▶ TASK
For the records that follow, please set down exactly the lines between the one holding "API with GraphQL" and the one holding "In my quest", inclusive, and only those.

▶ SOURCE RECORDS

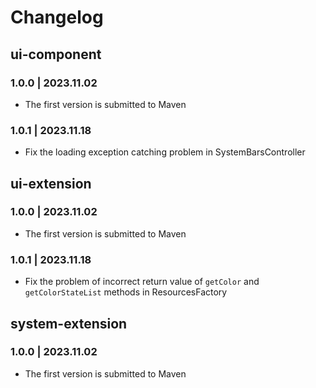 # Changelog

## ui-component

### 1.0.0 | 2023.11.02

- The first version is submitted to Maven

### 1.0.1 | 2023.11.18

- Fix the loading exception catching problem in SystemBarsController

## ui-extension

### 1.0.0 | 2023.11.02

- The first version is submitted to Maven

### 1.0.1 | 2023.11.18

- Fix the problem of incorrect return value of `getColor` and `getColorStateList` methods in ResourcesFactory

## system-extension

### 1.0.0 | 2023.11.02

- The first version is submitted to Maven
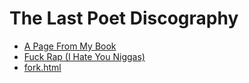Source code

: # The Last Poet Discography

 - [A Page From My Book](apagefrommybook/)
 - [Fuck Rap (I Hate You Niggas)](fuckrap/)
 - [fork.html](fork.html)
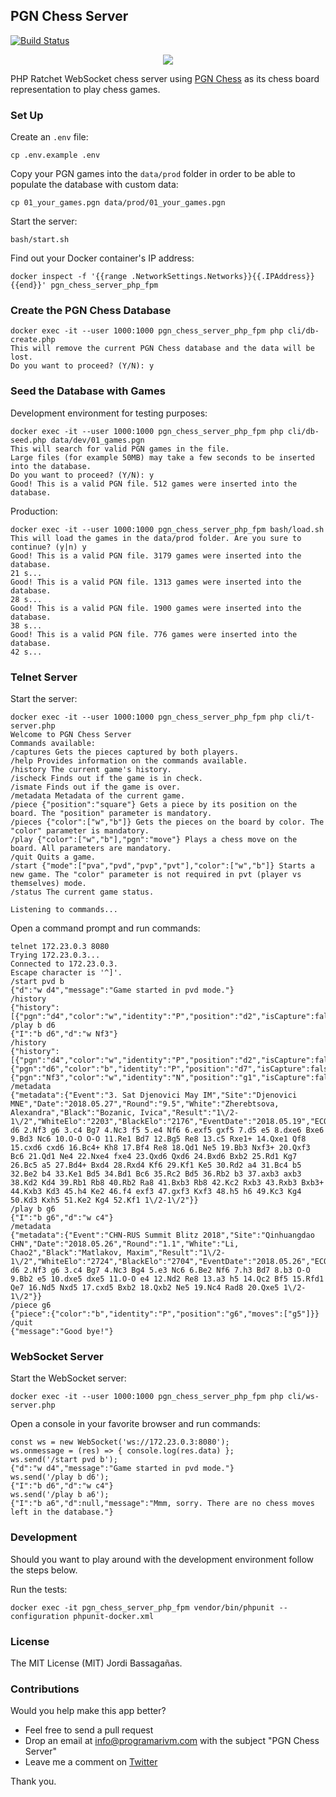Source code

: ## PGN Chess Server

[![Build Status](https://travis-ci.org/programarivm/pgn-chess-server.svg?branch=master)](https://travis-ci.org/programarivm/pgn-chess-server)

<p align="center">
	<img src="https://github.com/programarivm/pgn-chess/blob/master/resources/chess-board.jpg" />
</p>

PHP Ratchet WebSocket chess server using [PGN Chess](https://github.com/programarivm/pgn-chess) as its chess board representation to play chess games.

### Set Up

Create an `.env` file:

    cp .env.example .env

Copy your PGN games into the `data/prod` folder in order to be able to populate the database with custom data:

	cp 01_your_games.pgn data/prod/01_your_games.pgn

Start the server:

    bash/start.sh

Find out your Docker container's IP address:

    docker inspect -f '{{range .NetworkSettings.Networks}}{{.IPAddress}}{{end}}' pgn_chess_server_php_fpm

### Create the PGN Chess Database

	docker exec -it --user 1000:1000 pgn_chess_server_php_fpm php cli/db-create.php
	This will remove the current PGN Chess database and the data will be lost.
	Do you want to proceed? (Y/N): y

### Seed the Database with Games

Development environment for testing purposes:

	docker exec -it --user 1000:1000 pgn_chess_server_php_fpm php cli/db-seed.php data/dev/01_games.pgn
	This will search for valid PGN games in the file.
	Large files (for example 50MB) may take a few seconds to be inserted into the database.
	Do you want to proceed? (Y/N): y
	Good! This is a valid PGN file. 512 games were inserted into the database.

Production:

	docker exec -it --user 1000:1000 pgn_chess_server_php_fpm bash/load.sh
	This will load the games in the data/prod folder. Are you sure to continue? (y|n) y
	Good! This is a valid PGN file. 3179 games were inserted into the database.
	21 s...
	Good! This is a valid PGN file. 1313 games were inserted into the database.
	28 s...
	Good! This is a valid PGN file. 1900 games were inserted into the database.
	38 s...
	Good! This is a valid PGN file. 776 games were inserted into the database.
	42 s...

### Telnet Server

Start the server:

    docker exec -it --user 1000:1000 pgn_chess_server_php_fpm php cli/t-server.php
    Welcome to PGN Chess Server
	Commands available:
	/captures Gets the pieces captured by both players.
	/help Provides information on the commands available.
	/history The current game's history.
	/ischeck Finds out if the game is in check.
	/ismate Finds out if the game is over.
	/metadata Metadata of the current game.
	/piece {"position":"square"} Gets a piece by its position on the board. The "position" parameter is mandatory.
	/pieces {"color":["w","b"]} Gets the pieces on the board by color. The "color" parameter is mandatory.
	/play {"color":["w","b"],"pgn":"move"} Plays a chess move on the board. All parameters are mandatory.
	/quit Quits a game.
	/start {"mode":["pva","pvd","pvp","pvt"],"color":["w","b"]} Starts a new game. The "color" parameter is not required in pvt (player vs themselves) mode.
	/status The current game status.

    Listening to commands...

Open a command prompt and run commands:

	telnet 172.23.0.3 8080
	Trying 172.23.0.3...
	Connected to 172.23.0.3.
	Escape character is '^]'.
	/start pvd b
	{"d":"w d4","message":"Game started in pvd mode."}
	/history
	{"history":[{"pgn":"d4","color":"w","identity":"P","position":"d2","isCapture":false,"isCheck":false}]}
	/play b d6
	{"I":"b d6","d":"w Nf3"}
	/history
	{"history":[{"pgn":"d4","color":"w","identity":"P","position":"d2","isCapture":false,"isCheck":false},{"pgn":"d6","color":"b","identity":"P","position":"d7","isCapture":false,"isCheck":false},{"pgn":"Nf3","color":"w","identity":"N","position":"g1","isCapture":false,"isCheck":false}]}
	/metadata
	{"metadata":{"Event":"3. Sat Djenovici May IM","Site":"Djenovici MNE","Date":"2018.05.27","Round":"9.5","White":"Zherebtsova, Alexandra","Black":"Bozanic, Ivica","Result":"1\/2-1\/2","WhiteElo":"2203","BlackElo":"2176","EventDate":"2018.05.19","ECO":"A42","movetext":"1.d4 d6 2.Nf3 g6 3.c4 Bg7 4.Nc3 f5 5.e4 Nf6 6.exf5 gxf5 7.d5 e5 8.dxe6 Bxe6 9.Bd3 Nc6 10.O-O O-O 11.Re1 Bd7 12.Bg5 Re8 13.c5 Rxe1+ 14.Qxe1 Qf8 15.cxd6 cxd6 16.Bc4+ Kh8 17.Bf4 Re8 18.Qd1 Ne5 19.Bb3 Nxf3+ 20.Qxf3 Bc6 21.Qd1 Ne4 22.Nxe4 fxe4 23.Qxd6 Qxd6 24.Bxd6 Bxb2 25.Rd1 Kg7 26.Bc5 a5 27.Bd4+ Bxd4 28.Rxd4 Kf6 29.Kf1 Ke5 30.Rd2 a4 31.Bc4 b5 32.Be2 b4 33.Ke1 Bd5 34.Bd1 Bc6 35.Rc2 Bd5 36.Rb2 b3 37.axb3 axb3 38.Kd2 Kd4 39.Rb1 Rb8 40.Rb2 Ra8 41.Bxb3 Rb8 42.Kc2 Rxb3 43.Rxb3 Bxb3+ 44.Kxb3 Kd3 45.h4 Ke2 46.f4 exf3 47.gxf3 Kxf3 48.h5 h6 49.Kc3 Kg4 50.Kd3 Kxh5 51.Ke2 Kg4 52.Kf1 1\/2-1\/2"}}
	/play b g6
	{"I":"b g6","d":"w c4"}
	/metadata
	{"metadata":{"Event":"CHN-RUS Summit Blitz 2018","Site":"Qinhuangdao CHN","Date":"2018.05.26","Round":"1.1","White":"Li, Chao2","Black":"Matlakov, Maxim","Result":"1\/2-1\/2","WhiteElo":"2724","BlackElo":"2704","EventDate":"2018.05.26","ECO":"A41","movetext":"1.d4 d6 2.Nf3 g6 3.c4 Bg7 4.Nc3 Bg4 5.e3 Nc6 6.Be2 Nf6 7.h3 Bd7 8.b3 O-O 9.Bb2 e5 10.dxe5 dxe5 11.O-O e4 12.Nd2 Re8 13.a3 h5 14.Qc2 Bf5 15.Rfd1 Qe7 16.Nd5 Nxd5 17.cxd5 Bxb2 18.Qxb2 Ne5 19.Nc4 Rad8 20.Qxe5 1\/2-1\/2"}}
	/piece g6
	{"piece":{"color":"b","identity":"P","position":"g6","moves":["g5"]}}
	/quit
	{"message":"Good bye!"}

### WebSocket Server

Start the WebSocket server:

    docker exec -it --user 1000:1000 pgn_chess_server_php_fpm php cli/ws-server.php

Open a console in your favorite browser and run commands:

    const ws = new WebSocket('ws://172.23.0.3:8080');
    ws.onmessage = (res) => { console.log(res.data) };
    ws.send('/start pvd b');
    {"d":"w d4","message":"Game started in pvd mode."}
	ws.send('/play b d6');
	{"I":"b d6","d":"w c4"}
	ws.send('/play b a6');
	{"I":"b a6","d":null,"message":"Mmm, sorry. There are no chess moves left in the database."}

### Development

Should you want to play around with the development environment follow the steps below.

Run the tests:

	docker exec -it pgn_chess_server_php_fpm vendor/bin/phpunit --configuration phpunit-docker.xml

### License

The MIT License (MIT) Jordi Bassagañas.

### Contributions

Would you help make this app better?

- Feel free to send a pull request
- Drop an email at info@programarivm.com with the subject "PGN Chess Server"
- Leave me a comment on [Twitter](https://twitter.com/programarivm)

Thank you.
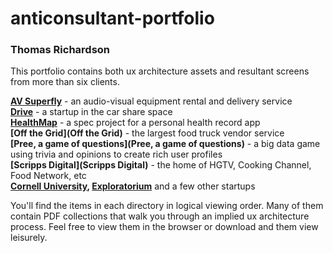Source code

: # anticonsultant-portfolio

### Thomas Richardson

This portfolio contains both ux architecture assets and resultant screens from more than six clients.


<strong>[AV Superfly](AVsuperfly)</strong> - an audio-visual equipment rental and delivery service<br>
<strong>[Drive](Drive)</strong> - a startup in the car share space<br>
<strong>[HealthMap](HealthMap)</strong> - a spec project for a personal health record app<br>
<strong>[Off the Grid](Off the Grid)</strong> - the largest food truck vendor service<br>
<strong>[Pree, a game of questions](Pree, a game of questions)</strong> - a big data game using trivia and opinions to create rich user profiles<br>
<strong>[Scripps Digital](Scripps Digital)</strong> - the home of HGTV, Cooking Channel, Food Network, etc<br>
<strong>[Cornell University](https://github.com/ehusserl/anticonsultant-portfolio/tree/master/%CE%A9%20other%20UX%20architecture), [Exploratorium](https://github.com/ehusserl/anticonsultant-portfolio/tree/master/%CE%A9%20other%20UX%20architecture)</strong> and a few other startups<br>


You'll find the items in each directory in logical viewing order. Many of them contain PDF collections that walk you through an implied ux architecture process. Feel free to view them in the browser or download and them view leisurely. 
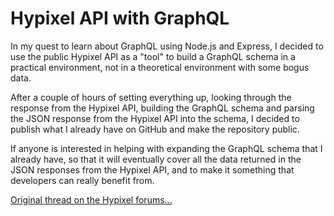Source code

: # Hypixel API with GraphQL
In my quest to learn about GraphQL using Node.js and Express, I decided to use the public Hypixel API as a "tool" to build a GraphQL schema in a practical environment, not in a theoretical environment with some bogus data.

After a couple of hours of setting everything up, looking through the response from the Hypixel API, building the GraphQL schema and parsing the JSON response from the Hypixel API into the schema, I decided to publish what I already have on GitHub and make the repository public.

If anyone is interested in helping with expanding the GraphQL schema that I already have, so that it will eventually cover all the data returned in the JSON responses from the Hypixel API, and to make it something that developers can really benefit from.

[Original thread on the Hypixel forums...](https://hypixel.net/threads/hypixel-api-and-graphql.1689659/)
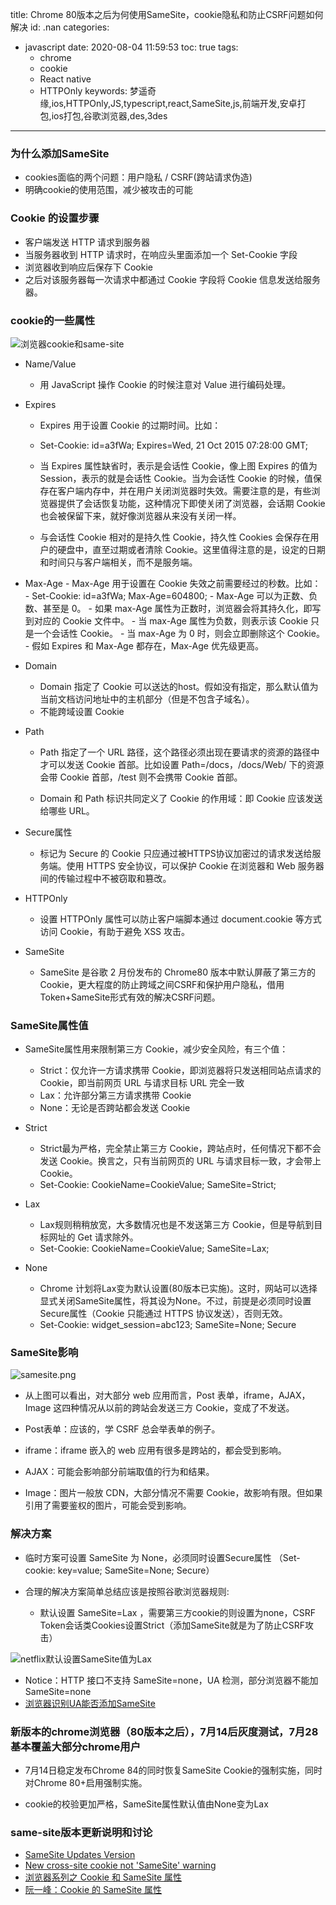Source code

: title: Chrome 80版本之后为何使用SameSite，cookie隐私和防止CSRF问题如何解决
id: .nan
categories:
  - javascript
date: 2020-08-04 11:59:53
toc: true
tags: 
	- chrome
    - cookie
    - React native
    - HTTPOnly
keywords: 梦遥奇缘,ios,HTTPOnly,JS,typescript,react,SameSite,js,前端开发,安卓打包,ios打包,谷歌浏览器,des,3des
---

### 为什么添加SameSite 

+ cookies面临的两个问题：用户隐私 / CSRF(跨站请求伪造)
+ 明确cookie的使用范围，减少被攻击的可能

### Cookie 的设置步骤

+ 客户端发送 HTTP 请求到服务器
+ 当服务器收到 HTTP 请求时，在响应头里面添加一个 Set-Cookie 字段
+ 浏览器收到响应后保存下 Cookie
+ 之后对该服务器每一次请求中都通过 Cookie 字段将 Cookie 信息发送给服务器。

### cookie的一些属性

![浏览器cookie和same-site](https://i.loli.net/2020/08/03/25vlgEdmMktCwGy.png)

+ Name/Value
	+ 用 JavaScript 操作 Cookie 的时候注意对 Value 进行编码处理。

+ Expires
	+ Expires 用于设置 Cookie 的过期时间。比如：

	+ Set-Cookie: id=a3fWa; Expires=Wed, 21 Oct 2015 07:28:00 GMT;
	+ 当 Expires 属性缺省时，表示是会话性 Cookie，像上图 Expires 的值为 Session，表示的就是会话性 Cookie。当为会话性 Cookie 的时候，值保存在客户端内存中，并在用户关闭浏览器时失效。需要注意的是，有些浏览器提供了会话恢复功能，这种情况下即使关闭了浏览器，会话期 Cookie 也会被保留下来，就好像浏览器从来没有关闭一样。

	+ 与会话性 Cookie 相对的是持久性 Cookie，持久性 Cookies 会保存在用户的硬盘中，直至过期或者清除 Cookie。这里值得注意的是，设定的日期和时间只与客户端相关，而不是服务端。

+ Max-Age
		- Max-Age 用于设置在 Cookie 失效之前需要经过的秒数。比如：
		- Set-Cookie: id=a3fWa; Max-Age=604800;
		- Max-Age 可以为正数、负数、甚至是 0。
		- 如果 max-Age 属性为正数时，浏览器会将其持久化，即写到对应的 Cookie 文件中。
		- 当 max-Age 属性为负数，则表示该 Cookie 只是一个会话性 Cookie。
		- 当 max-Age 为 0 时，则会立即删除这个 Cookie。
		- 假如 Expires 和 Max-Age 都存在，Max-Age 优先级更高。

+ Domain
	+ Domain 指定了 Cookie 可以送达的host。假如没有指定，那么默认值为当前文档访问地址中的主机部分（但是不包含子域名）。
	+ 不能跨域设置 Cookie

+ Path
	+ Path 指定了一个 URL 路径，这个路径必须出现在要请求的资源的路径中才可以发送 Cookie 首部。比如设置 Path=/docs，/docs/Web/ 下的资源会带 Cookie 首部，/test 则不会携带 Cookie 首部。

	+ Domain 和 Path 标识共同定义了 Cookie 的作用域：即 Cookie 应该发送给哪些 URL。

+ Secure属性
	+ 标记为 Secure 的 Cookie 只应通过被HTTPS协议加密过的请求发送给服务端。使用 HTTPS 安全协议，可以保护 Cookie 在浏览器和 Web 服务器间的传输过程中不被窃取和篡改。

+ HTTPOnly
	+ 设置 HTTPOnly 属性可以防止客户端脚本通过 document.cookie 等方式访问 Cookie，有助于避免 XSS 攻击。

+ SameSite
	+ SameSite 是谷歌 2 月份发布的 Chrome80 版本中默认屏蔽了第三方的 Cookie，更大程度的防止跨域之间CSRF和保护用户隐私，借用Token+SameSite形式有效的解决CSRF问题。

### SameSite属性值

+ SameSite属性用来限制第三方 Cookie，减少安全风险，有三个值：
	+ Strict：仅允许一方请求携带 Cookie，即浏览器将只发送相同站点请求的 Cookie，即当前网页 URL 与请求目标 URL 完全一致
	+ Lax：允许部分第三方请求携带 Cookie
	+ None：无论是否跨站都会发送 Cookie

+ Strict
	+ Strict最为严格，完全禁止第三方 Cookie，跨站点时，任何情况下都不会发送 Cookie。换言之，只有当前网页的 URL 与请求目标一致，才会带上 Cookie。
	+ Set-Cookie: CookieName=CookieValue; SameSite=Strict;
+ Lax
	+ Lax规则稍稍放宽，大多数情况也是不发送第三方 Cookie，但是导航到目标网址的 Get 请求除外。
	+ Set-Cookie: CookieName=CookieValue; SameSite=Lax;

+ None
	+ Chrome 计划将Lax变为默认设置(80版本已实施)。这时，网站可以选择显式关闭SameSite属性，将其设为None。不过，前提是必须同时设置Secure属性（Cookie 只能通过 HTTPS 协议发送），否则无效。
	+ Set-Cookie: widget_session=abc123; SameSite=None; Secure


### SameSite影响

![samesite.png](https://i.loli.net/2020/08/03/xtH5pQylGW84bj3.png)

+ 从上图可以看出，对大部分 web 应用而言，Post 表单，iframe，AJAX，Image 这四种情况从以前的跨站会发送三方 Cookie，变成了不发送。

+ Post表单：应该的，学 CSRF 总会举表单的例子。

+ iframe：iframe 嵌入的 web 应用有很多是跨站的，都会受到影响。

+ AJAX：可能会影响部分前端取值的行为和结果。

+ Image：图片一般放 CDN，大部分情况不需要 Cookie，故影响有限。但如果引用了需要鉴权的图片，可能会受到影响。


### 解决方案

+ 临时方案可设置 SameSite 为 None，必须同时设置Secure属性 （Set-cookie: key=value; SameSite=None; Secure）

+ 合理的解决方案简单总结应该是按照谷歌浏览器规则:
	+ 默认设置 SameSite=Lax ，需要第三方cookie的则设置为none，CSRF Token会话类Cookies设置Strict（添加SameSite就是为了防止CSRF攻击）

![netflix默认设置SameSite值为Lax](https://i.loli.net/2020/08/03/TwNmZu9JD78SxWX.png)
	
+ Notice：HTTP 接口不支持 SameSite=none，UA 检测，部分浏览器不能加 SameSite=none
+ [浏览器识别UA能否添加SameSite](https://www.chromium.org/updates/same-site/incompatible-clients)

### 新版本的chrome浏览器（80版本之后），7月14后灰度测试，7月28基本覆盖大部分chrome用户

+ 7月14日稳定发布Chrome 84的同时恢复SameSite Cookie的强制实施，同时对Chrome 80+启用强制实施。

+ cookie的校验更加严格，SameSite属性默认值由None变为Lax
### same-site版本更新说明和讨论

+ [SameSite Updates Version](https://www.chromium.org/updates/same-site)
+ [New cross-site cookie not 'SameSite' warning ](https://github.com/google/google-api-javascript-client/issues/561)
+ [浏览器系列之 Cookie 和 SameSite 属性](https://github.com/mqyqingfeng/Blog/issues/157)
+ [阮一峰：Cookie 的 SameSite 属性](https://www.ruanyifeng.com/blog/2019/09/cookie-samesite.html)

▶ RESULT OF THE TASK
: # Hypixel API with GraphQL
In my quest to learn about GraphQL using Node.js and Express, I decided to use the public Hypixel API as a "tool" to build a GraphQL schema in a practical environment, not in a theoretical environment with some bogus data.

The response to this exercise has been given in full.